» HOW TO COMPLETE THIS TASK: Write the lines out again, from the top of the material to the line containing "## Introduction", pictures excluded.

» PROVIDED ENTRIES:
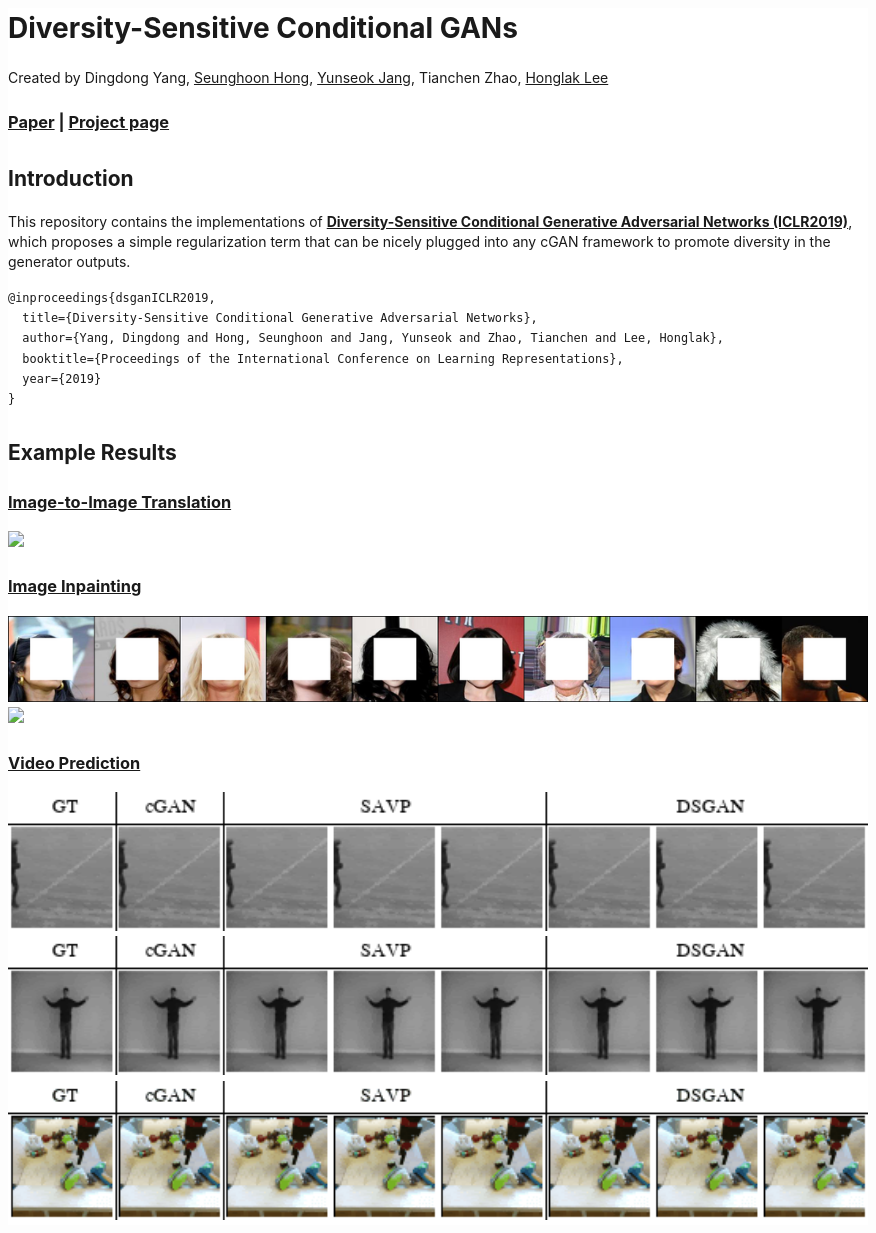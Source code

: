 # Diversity-Sensitive Conditional GANs
Created by Dingdong Yang, [Seunghoon Hong](http://cvlab.postech.ac.kr/~maga33/), [Yunseok Jang](https://yunseokjang.github.io/), Tianchen Zhao, [Honglak Lee](http://web.eecs.umich.edu/~honglak/)

### [Paper](https://openreview.net/forum?id=rJliMh09F7) | [Project page](https://sites.google.com/corp/view/iclr19-dsgan/)

## Introduction
This repository contains the implementations of **[Diversity-Sensitive Conditional Generative Adversarial Networks (ICLR2019)](https://openreview.net/forum?id=rJliMh09F7)**, which proposes a simple regularization term that can be nicely plugged into any cGAN framework to promote diversity in the generator outputs.
```
@inproceedings{dsganICLR2019,
  title={Diversity-Sensitive Conditional Generative Adversarial Networks},
  author={Yang, Dingdong and Hong, Seunghoon and Jang, Yunseok and Zhao, Tianchen and Lee, Honglak},
  booktitle={Proceedings of the International Conference on Learning Representations},
  year={2019}
}
```

## Example Results
### [Image-to-Image Translation](https://github.com/maga33/DSGAN/tree/master/Image2ImageTranslation)
<img src='Image2ImageTranslation/example/im2im.png'>

### [Image Inpainting](https://github.com/maga33/DSGAN/tree/master/Inpainting)
![](Inpainting/example/inpainting_input.png)
![](Inpainting/example/inpainting.gif)

### [Video Prediction](https://github.com/maga33/DSGAN/tree/master/VideoPrediction)
<img src="VideoPrediction/example/kth_1.gif" width="100%" alt="KTH_1">
<img src="VideoPrediction/example/kth_2.gif" width="100%" alt="KTH_2">
<img src="VideoPrediction/example/bair_1.gif" width="100%" alt="BAIR_1">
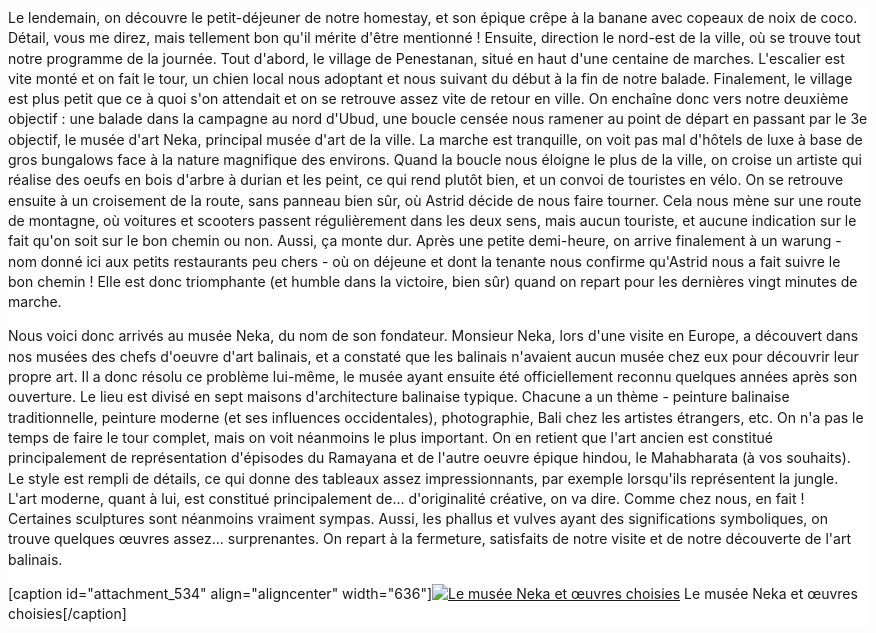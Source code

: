 Le lendemain, on découvre le petit-déjeuner de notre homestay, et son
épique crêpe à la banane avec copeaux de noix de coco. Détail, vous me
direz, mais tellement bon qu'il mérite d'être mentionné ! Ensuite,
direction le nord-est de la ville, où se trouve tout notre programme de
la journée. Tout d'abord, le village de Penestanan, situé en haut d'une
centaine de marches. L'escalier est vite monté et on fait le tour, un
chien local nous adoptant et nous suivant du début à la fin de notre
balade. Finalement, le village est plus petit que ce à quoi s'on
attendait et on se retrouve assez vite de retour en ville. On enchaîne
donc vers notre deuxième objectif : une balade dans la campagne au nord
d'Ubud, une boucle censée nous ramener au point de départ en passant par
le 3e objectif, le musée d'art Neka, principal musée d'art de la ville.
La marche est tranquille, on voit pas mal d'hôtels de luxe à base de
gros bungalows face à la nature magnifique des environs. Quand la boucle
nous éloigne le plus de la ville, on croise un artiste qui réalise des
oeufs en bois d'arbre à durian et les peint, ce qui rend plutôt bien, et
un convoi de touristes en vélo. On se retrouve ensuite à un croisement
de la route, sans panneau bien sûr, où Astrid décide de nous faire
tourner. Cela nous mène sur une route de montagne, où voitures et
scooters passent régulièrement dans les deux sens, mais aucun touriste,
et aucune indication sur le fait qu'on soit sur le bon chemin ou non.
Aussi, ça monte dur. Après une petite demi-heure, on arrive finalement à
un warung - nom donné ici aux petits restaurants peu chers - où on
déjeune et dont la tenante nous confirme qu'Astrid nous a fait suivre le
bon chemin ! Elle est donc triomphante (et humble dans la victoire, bien
sûr) quand on repart pour les dernières vingt minutes de marche.

Nous voici donc arrivés au musée Neka, du nom de son fondateur. Monsieur
Neka, lors d'une visite en Europe, a découvert dans nos musées des chefs
d'oeuvre d'art balinais, et a constaté que les balinais n'avaient aucun
musée chez eux pour découvrir leur propre art. Il a donc résolu ce
problème lui-même, le musée ayant ensuite été officiellement reconnu
quelques années après son ouverture. Le lieu est divisé en sept maisons
d'architecture balinaise typique. Chacune a un thème - peinture
balinaise traditionnelle, peinture moderne (et ses influences
occidentales), photographie, Bali chez les artistes étrangers, etc. On
n'a pas le temps de faire le tour complet, mais on voit néanmoins le
plus important. On en retient que l'art ancien est constitué
principalement de représentation d'épisodes du Ramayana et de l'autre
oeuvre épique hindou, le Mahabharata (à vos souhaits). Le style est
rempli de détails, ce qui donne des tableaux assez impressionnants, par
exemple lorsqu'ils représentent la jungle. L'art moderne, quant à lui,
est constitué principalement de... d'originalité créative, on va dire.
Comme chez nous, en fait ! Certaines sculptures sont néanmoins vraiment
sympas. Aussi, les phallus et vulves ayant des significations
symboliques, on trouve quelques œuvres assez... surprenantes. On repart
à la fermeture, satisfaits de notre visite et de notre découverte de
l'art balinais.

[caption id="attachment\_534" align="aligncenter" width="636"][![Le
musée Neka et œuvres
choisies](https://astridetjdenasie.files.wordpress.com/2015/07/pizap-com14360023316821.jpg?w=636)](https://astridetjdenasie.files.wordpress.com/2015/07/pizap-com14360023316821.jpg)
Le musée Neka et œuvres choisies[/caption]
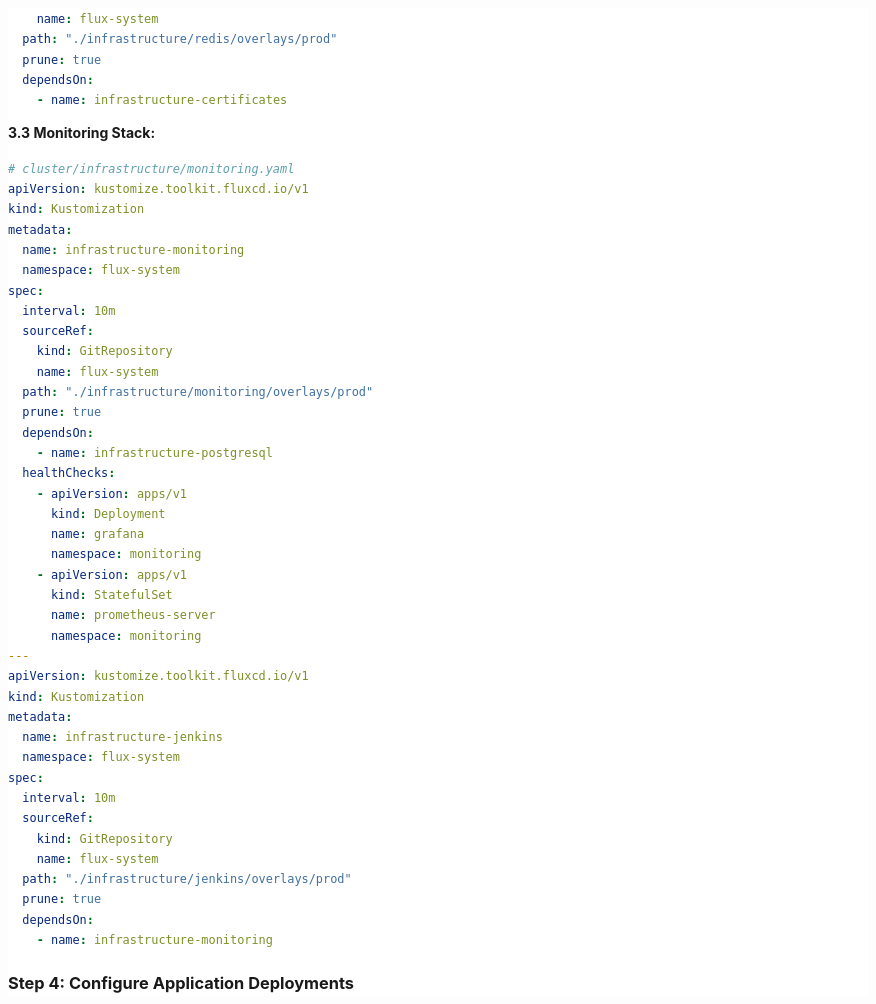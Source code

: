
 ```yaml
    name: flux-system
  path: "./infrastructure/redis/overlays/prod"
  prune: true
  dependsOn:
    - name: infrastructure-certificates
```

**3.3 Monitoring Stack:**
```yaml
# cluster/infrastructure/monitoring.yaml
apiVersion: kustomize.toolkit.fluxcd.io/v1
kind: Kustomization
metadata:
  name: infrastructure-monitoring
  namespace: flux-system
spec:
  interval: 10m
  sourceRef:
    kind: GitRepository
    name: flux-system
  path: "./infrastructure/monitoring/overlays/prod"
  prune: true
  dependsOn:
    - name: infrastructure-postgresql
  healthChecks:
    - apiVersion: apps/v1
      kind: Deployment
      name: grafana
      namespace: monitoring
    - apiVersion: apps/v1
      kind: StatefulSet
      name: prometheus-server
      namespace: monitoring
---
apiVersion: kustomize.toolkit.fluxcd.io/v1
kind: Kustomization
metadata:
  name: infrastructure-jenkins
  namespace: flux-system
spec:
  interval: 10m
  sourceRef:
    kind: GitRepository
    name: flux-system
  path: "./infrastructure/jenkins/overlays/prod"
  prune: true
  dependsOn:
    - name: infrastructure-monitoring
```

### Step 4: Configure Application Deployments
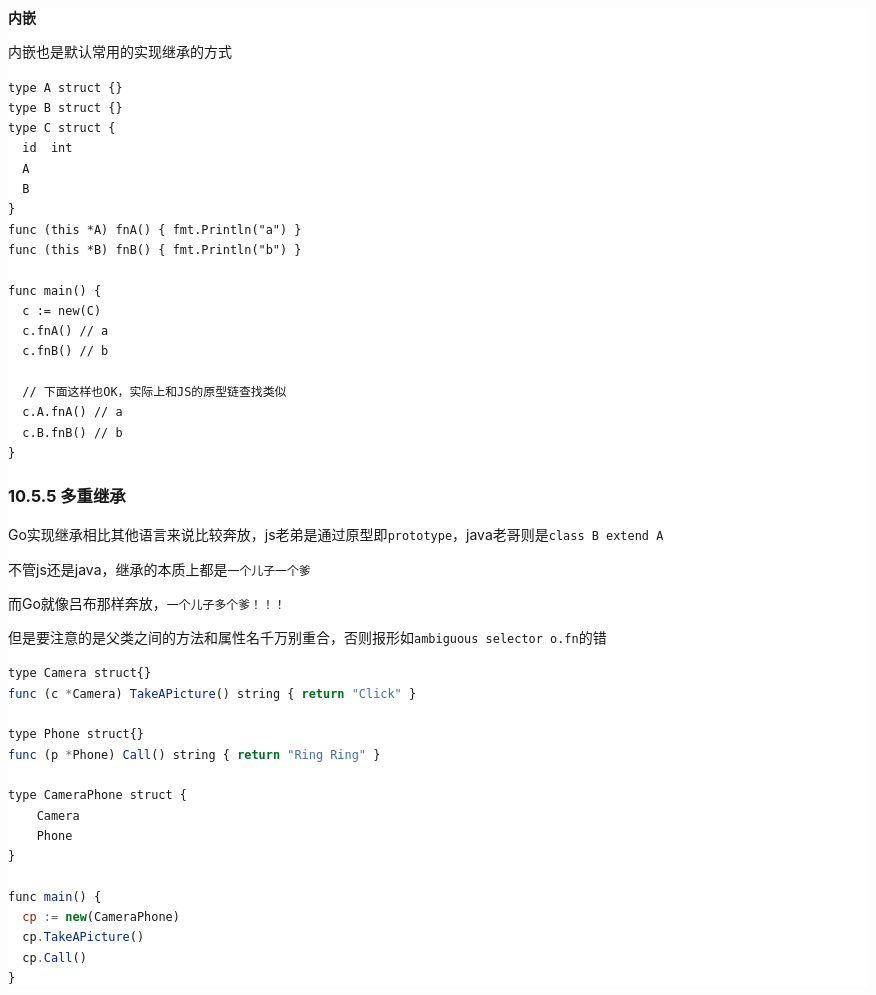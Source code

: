 **内嵌**

内嵌也是默认常用的实现继承的方式

```golang
type A struct {}
type B struct {}
type C struct {
  id  int
  A
  B
}
func (this *A) fnA() { fmt.Println("a") }
func (this *B) fnB() { fmt.Println("b") }

func main() {
  c := new(C)
  c.fnA() // a   
  c.fnB() // b
  
  // 下面这样也OK，实际上和JS的原型链查找类似
  c.A.fnA() // a
  c.B.fnB() // b
}
```

### 10.5.5 多重继承

Go实现继承相比其他语言来说比较奔放，js老弟是通过原型即`prototype`，java老哥则是`class B extend A`

不管js还是java，继承的本质上都是`一个儿子一个爹`

而Go就像吕布那样奔放，`一个儿子多个爹！！！`

但是要注意的是父类之间的方法和属性名千万别重合，否则报形如`ambiguous selector o.fn`的错

```js
type Camera struct{}
func (c *Camera) TakeAPicture() string { return "Click" }

type Phone struct{}
func (p *Phone) Call() string { return "Ring Ring" }

type CameraPhone struct {
    Camera
    Phone
}

func main() {
  cp := new(CameraPhone)
  cp.TakeAPicture()
  cp.Call() 
}
```
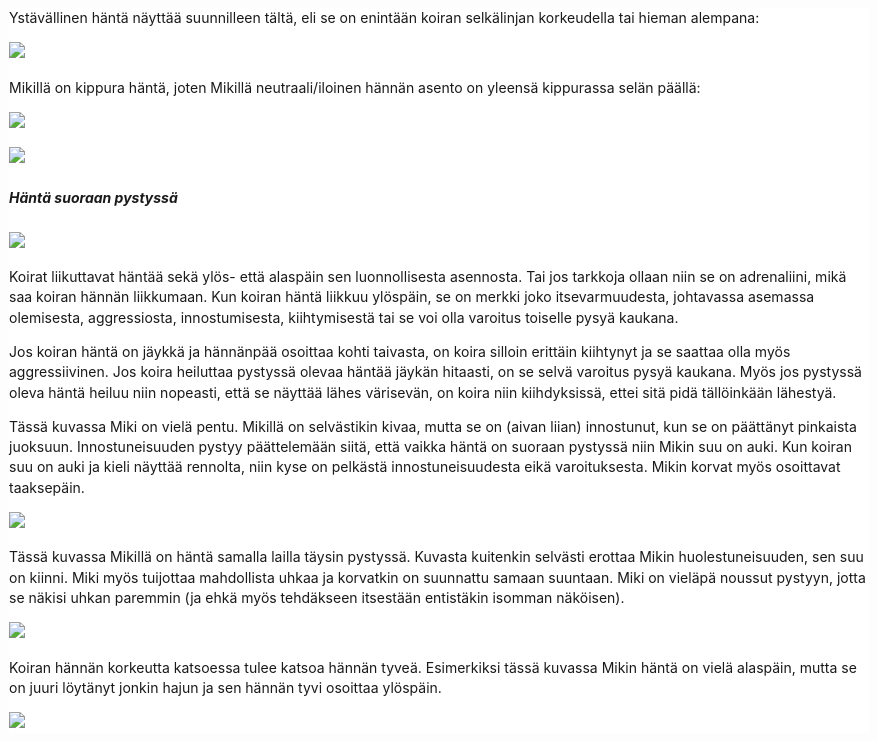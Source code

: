 Ystävällinen häntä näyttää suunnilleen tältä, eli se on enintään koiran selkälinjan korkeudella tai hieman alempana:

![](https://dl.dropboxusercontent.com/sh/ea1wtnz7z734o12/AAAK6kFkGeRILyg_7gMKm9Mha/blogi/hannat3.jpg)

Mikillä on kippura häntä, joten Mikillä neutraali/iloinen hännän asento on yleensä kippurassa selän päällä:

[![](https://dl.dropboxusercontent.com/sh/ea1wtnz7z734o12/AABRKh1dMcqLvm_F5N224OYla/blogi/DSC07372-800px.jpg)](https://dl.dropboxusercontent.com/sh/ea1wtnz7z734o12/AABfIqVfoQLp65bIqLg6son6a/blogi/DSC07372.jpg)

[![](https://dl.dropboxusercontent.com/sh/ea1wtnz7z734o12/AAD5OdTM7DLR_iF2a8XUyEX5a/blogi/IMG25294-800px.jpg)](https://dl.dropboxusercontent.com/sh/ea1wtnz7z734o12/AADWXolHFe-7tGDeB6q8SS_ka/blogi/IMG25294.jpg)

##### Häntä suoraan pystyssä

![](https://dl.dropboxusercontent.com/sh/ea1wtnz7z734o12/AADc4gSVwUWmBx8AnRlkxSrja/blogi/hannat2.jpg)

Koirat liikuttavat häntää sekä ylös- että alaspäin sen luonnollisesta asennosta. Tai jos tarkkoja ollaan niin se on adrenaliini, mikä saa koiran hännän liikkumaan. Kun koiran häntä liikkuu ylöspäin, se on merkki joko itsevarmuudesta, johtavassa asemassa olemisesta, aggressiosta, innostumisesta, kiihtymisestä tai se voi olla varoitus toiselle pysyä kaukana.

Jos koiran häntä on jäykkä ja hännänpää osoittaa kohti taivasta, on koira silloin erittäin kiihtynyt ja se saattaa olla myös aggressiivinen. Jos koira heiluttaa pystyssä olevaa häntää jäykän hitaasti, on se selvä varoitus pysyä kaukana. Myös jos pystyssä oleva häntä heiluu niin nopeasti, että se näyttää lähes värisevän, on koira niin kiihdyksissä, ettei sitä pidä tällöinkään lähestyä.

Tässä kuvassa Miki on vielä pentu. Mikillä on selvästikin kivaa, mutta se on (aivan liian) innostunut, kun se on päättänyt pinkaista juoksuun. Innostuneisuuden pystyy päättelemään siitä, että vaikka häntä on suoraan pystyssä niin Mikin suu on auki. Kun koiran suu on auki ja kieli näyttää rennolta, niin kyse on pelkästä innostuneisuudesta eikä varoituksesta. Mikin korvat myös osoittavat taaksepäin.

[![](https://dl.dropboxusercontent.com/sh/ea1wtnz7z734o12/AABEo6tw-tbH8-HiYYehyHG3a/blogi/IMG12790-800px.jpg)](https://dl.dropboxusercontent.com/sh/ea1wtnz7z734o12/AAAiNx2ZBIGoH4IU5Np77J9Ha/blogi/IMG12790.jpg)

Tässä kuvassa Mikillä on häntä samalla lailla täysin pystyssä. Kuvasta kuitenkin selvästi erottaa Mikin huolestuneisuuden, sen suu on kiinni. Miki myös tuijottaa mahdollista uhkaa ja korvatkin on suunnattu samaan suuntaan. Miki on vieläpä noussut pystyyn, jotta se näkisi uhkan paremmin (ja ehkä myös tehdäkseen itsestään entistäkin isomman näköisen).

[![](https://dl.dropboxusercontent.com/sh/ea1wtnz7z734o12/AADPmOojOfOHBnHUDMvV--Jxa/blogi/IMG19092-800px.jpg)](https://dl.dropboxusercontent.com/sh/ea1wtnz7z734o12/AAAp25dn09QNjCyNTvlgMivua/blogi/IMG19092.jpg)

Koiran hännän korkeutta katsoessa tulee katsoa hännän tyveä. Esimerkiksi tässä kuvassa Mikin häntä on vielä alaspäin, mutta se on juuri löytänyt jonkin hajun ja sen hännän tyvi osoittaa ylöspäin.

[![](https://dl.dropboxusercontent.com/sh/ea1wtnz7z734o12/AACWM7mOeLuCEEeXQtTWAwnta/blogi/IMG22933-800px.jpg)](https://dl.dropboxusercontent.com/sh/ea1wtnz7z734o12/AABmASlHY5pQEIOcP4HP_9yXa/blogi/IMG22933.jpg)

» SOLUTION:
Source code

: # Diversity-Sensitive Conditional GANs
Created by Dingdong Yang, [Seunghoon Hong](http://cvlab.postech.ac.kr/~maga33/), [Yunseok Jang](https://yunseokjang.github.io/), Tianchen Zhao, [Honglak Lee](http://web.eecs.umich.edu/~honglak/)

### [Paper](https://openreview.net/forum?id=rJliMh09F7) | [Project page](https://sites.google.com/corp/view/iclr19-dsgan/)

## Introduction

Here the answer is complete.